Machado de Assis não escreveu para impressionar. Escreveu para intrigar. Cada linha, cada vírgula, cada aparente simplicidade em sua prosa é uma armadilha sutil, pronta para capturar o leitor desavisado. Mais de um século depois, ainda tropeçamos nesses laços invisíveis, tentando entender como um homem que nasceu em um morro do Rio de Janeiro, sem diploma, sem salões literários, transformou-se no mais complexo dos escritores brasileiros.
E talvez a resposta esteja em seus próprios livros — todos eles. Não apenas nos romances consagrados que as escolas exaltam, mas também nas primeiras incursões, nos contos publicados no Jornal das Famílias, nos romances em que a ironia ainda era contida, sussurrada, não o grito cáustico de Brás Cubas. É aí que reside a proposta da Coleção Machado de Assis, da Tramatura: redescobrir Machado como quem percorre um labirinto. Sem pressa. Sem atalhos.

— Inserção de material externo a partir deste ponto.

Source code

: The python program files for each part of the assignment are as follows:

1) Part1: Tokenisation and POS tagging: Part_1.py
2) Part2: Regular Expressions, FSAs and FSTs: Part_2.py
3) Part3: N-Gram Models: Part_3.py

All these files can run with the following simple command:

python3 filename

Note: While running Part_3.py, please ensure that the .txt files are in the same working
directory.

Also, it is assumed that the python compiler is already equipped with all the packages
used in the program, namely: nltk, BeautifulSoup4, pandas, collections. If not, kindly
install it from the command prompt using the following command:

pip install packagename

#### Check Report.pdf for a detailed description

A Jornada Começa Pelas Primeiras Palavras
O projeto, que visa publicar a trajetória completa de Machado, começou pelo início. Parece óbvio, mas não é. Ao invés de saltar diretamente para os títulos que todos conhecem, a coleção nos leva ao Machado em formação, aquele que experimentava estilos, que esculpia sua identidade em meio às convenções do Romantismo.
Em Contos Fluminenses, encontramos o jovem Machado de Assis cronista da vida carioca, atento às vaidades e melancolias de personagens que poderiam ter passado por nós na rua. São histórias que impressionam ainda hoje, não por retratarem um Brasil que se foi, mas por desnudarem uma humanidade que persiste: aqui está o primeiro segredo de Machado de Assis: nós nos vemos nos sentimentos e atitudes dos personagens diante dos dilemas que a eles se apresentam.

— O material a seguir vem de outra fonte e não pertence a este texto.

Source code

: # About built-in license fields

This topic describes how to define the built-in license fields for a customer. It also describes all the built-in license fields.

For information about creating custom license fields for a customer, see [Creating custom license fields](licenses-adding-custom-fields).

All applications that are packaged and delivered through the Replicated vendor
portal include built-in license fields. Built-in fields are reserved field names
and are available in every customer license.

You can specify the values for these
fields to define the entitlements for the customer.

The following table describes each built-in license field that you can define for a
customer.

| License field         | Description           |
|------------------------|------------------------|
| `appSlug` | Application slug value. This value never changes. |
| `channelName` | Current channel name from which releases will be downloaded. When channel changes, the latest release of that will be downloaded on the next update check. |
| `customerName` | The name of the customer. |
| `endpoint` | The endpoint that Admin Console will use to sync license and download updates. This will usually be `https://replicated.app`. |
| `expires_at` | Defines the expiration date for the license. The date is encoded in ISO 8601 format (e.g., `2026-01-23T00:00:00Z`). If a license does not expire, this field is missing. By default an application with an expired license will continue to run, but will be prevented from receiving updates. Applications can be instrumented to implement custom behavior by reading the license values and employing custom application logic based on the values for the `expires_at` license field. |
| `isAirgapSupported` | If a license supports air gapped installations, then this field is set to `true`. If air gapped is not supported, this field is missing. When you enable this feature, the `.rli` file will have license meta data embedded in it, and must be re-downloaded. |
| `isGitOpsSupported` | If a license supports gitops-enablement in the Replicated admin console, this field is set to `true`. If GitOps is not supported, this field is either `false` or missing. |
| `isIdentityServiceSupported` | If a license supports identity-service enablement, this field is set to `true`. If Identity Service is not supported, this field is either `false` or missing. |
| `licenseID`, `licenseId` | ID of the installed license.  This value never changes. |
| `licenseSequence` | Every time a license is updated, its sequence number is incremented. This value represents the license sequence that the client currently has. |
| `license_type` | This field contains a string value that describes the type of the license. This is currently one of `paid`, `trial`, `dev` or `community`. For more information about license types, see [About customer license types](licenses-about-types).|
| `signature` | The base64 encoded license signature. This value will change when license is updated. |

Logo depois, com Ressurreição, seu primeiro romance, Machado testa os moldes do folhetim sentimental, mas com sutilezas que escapam aos olhos apressados. O amor, a desconfiança, o ciúme — tudo está ali, mas com um subtexto de dúvida, de hesitação, como se o próprio autor desconfiasse da sinceridade das palavras que escreve. É o começo de sua ironia sussurrada.
Já em Histórias da Meia-Noite, a máscara do contista se ajusta com mais firmeza. São histórias que flertam com os dramas e humanos de uma forma ironica e crítica, às vezes debochada, mas que, acima de tudo, reafirmam o olhar aguçado de um autor que enxerga nas entrelinhas da vida a matéria-prima da literatura.
A Coleção Como Um Fio de Ariadne
A Coleção Machado de Assis, da Tramatura, não se limita a republicar os livros. Cada volume é acompanhado de uma introdução que situa o leitor na época, no espírito e nas minúcias de cada obra. As anotações ao longo do texto não interrompem a leitura — pelo contrário, oferecem pequenas chaves para abrir portas que muitos leitores sequer percebem.
É um trabalho de curadoria atento, mas que se mantém discreto, como um guia que conhece o caminho, mas permite que o viajante descubra as paisagens por si mesmo.

Mais que uma coleção, é um convite a ver Machado de Assis de perto. A escutar sua voz nas páginas menos citadas (preparando o leitor para conhecer a plenitude que é capaz de conquistar o mundo com BRás Cubas e Dom Casmurro), a entender que sua genialidade foi sendo lapidada, texto a texto, conto a conto, romance a romance, até formar um dos escritores mais importantes da literatura universal.
Machado de Assis: Uma Descoberta em Curso
Os três primeiros livros são apenas o começo. O projeto segue em frente, com a ambição de construir um verdadeiro relicário literário, onde o leitor possa acompanhar a evolução do autor mais estudado — e ainda assim, o mais surpreendente — da literatura brasileira.
Ler Machado de Assis é um ato de descoberta. E a Coleção Tramatura é o fio condutor. O labirinto, como sempre, é todo dele.